Chronique

Pandelis Karayorgis Quintet

System of 5

Pandelis Karayorgis (p), Jeff Galindo (tb), Matt Langley (ss, ts), Jef Charland (b), Luther Gray (dms)

Label / Distribution : Hat Hut

Habitué des duos avec Matt Maneri ou Eric Pakula, le pianiste grec Pandelis Karayorgis, installé à Boston depuis le milieu des années 80, n’est pas très connu dans l’Hexagone, malgré une expérience de sideman pour Joe Maneri, Ken Vandermark ou encore Guillermo Gregorio. On perçoit dans la sobriété anguleuse de son jeu une forte influence de Tristano, mais surtout de Monk, notamment par le raffinement de la main gauche - il fait de lui un allié très sûr de la base rythmique qu’il choisit toujours prolixe et solide. C’est en trio, notamment en compagnie du contrebassiste Nate McBride, que Karayorgis évolue principalement. En témoigne un premier album pour Hat Hut en 2008, Betwixt, avec le batteur Curt Newton. Il y reprenait bon nombre de standards - notamment de Monk - au Fender Rhodes.

Avec System of 5, toujours chez Hat Hut, il revient à une formule en apparence plus classique, même si elle recèle des trouvailles et des chausses-trapes inscrites dans sa praxis. Comme le remarque Art Lange dans ses notes de pochette - comme toujours très riches pour le fameux label à tranche orange -, ce « Système » de musiciens bostoniens s’appuie sur de constants duos, autant de conversations qui construisent un propos commun au sein de l’orchestre pour former comme un tableau cubiste. Dans cette configuration, le flegmatique batteur Luther Gray et le remarquable contrebassiste Jef Charland occupent une place centrale, le pianiste agissant comme un boutefeu exerçant un contrôle constant (cf. le bien nommé « Two-ophony », par exemple).
« Seventh Wonder » et sa ligne de basse altérée évoquent le « Hat and Beard » de Dolphy, autre grand inspirateur de ce quintet. Pivot de l’album, le morceau se construit autour d’un premier dialogue entre le contrebassiste et le saxophoniste Matt Langley mais prend toute son ampleur dans un remarquable échange entre Karayorgis et le tromboniste Jeff Galindo (une découverte !), véritable source de l’énergie qui émane de ce System of 5.

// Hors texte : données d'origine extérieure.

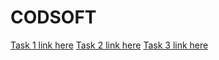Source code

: # CODSOFT
[Task 1 link here](https://www.figma.com/design/rKaRK7IuoJJjSsPEBqkElX/codsoft---Task-1?node-id=1-5&t=iuvRhdDO7V0DVEt6-1)
[Task 2 link here](https://www.figma.com/design/IWUvHr28iRcwKiWKUGTQpt/codsoft-task-2?node-id=1-6&t=igFPj3cHOEBAdFKw-1)
[Task 3 link here](https://www.figma.com/design/jrJ44LniR13lHhbFOlhVUR/codsoft-task-3?node-id=63-2135&t=YiPOCavtNViB4Ul0-1)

Les deux soufflants jouent un rôle complémentaire, même si on peut trouver Langley plus en retrait que son comparse. Sur un morceau comme « Elastic », où Galindo est explosif, il trouve toujours une formule rythmique structurante avec le contrebassiste. Mais qu’on prête attention à la relation privilégiée entre pianiste et saxophoniste sur « Due East », entre autres, et on comprend vite que le second sait être d’une rare pugnacité lorsqu’il est porté par les accords abrasifs du premier. Le quintet, bien que très dirigé, utilise avec fougue la liberté que lui laisse intelligemment le leader. Car Karayorgis aime à mettre en valeur ses musiciens, et son System of 5 fonctionne décidément très bien.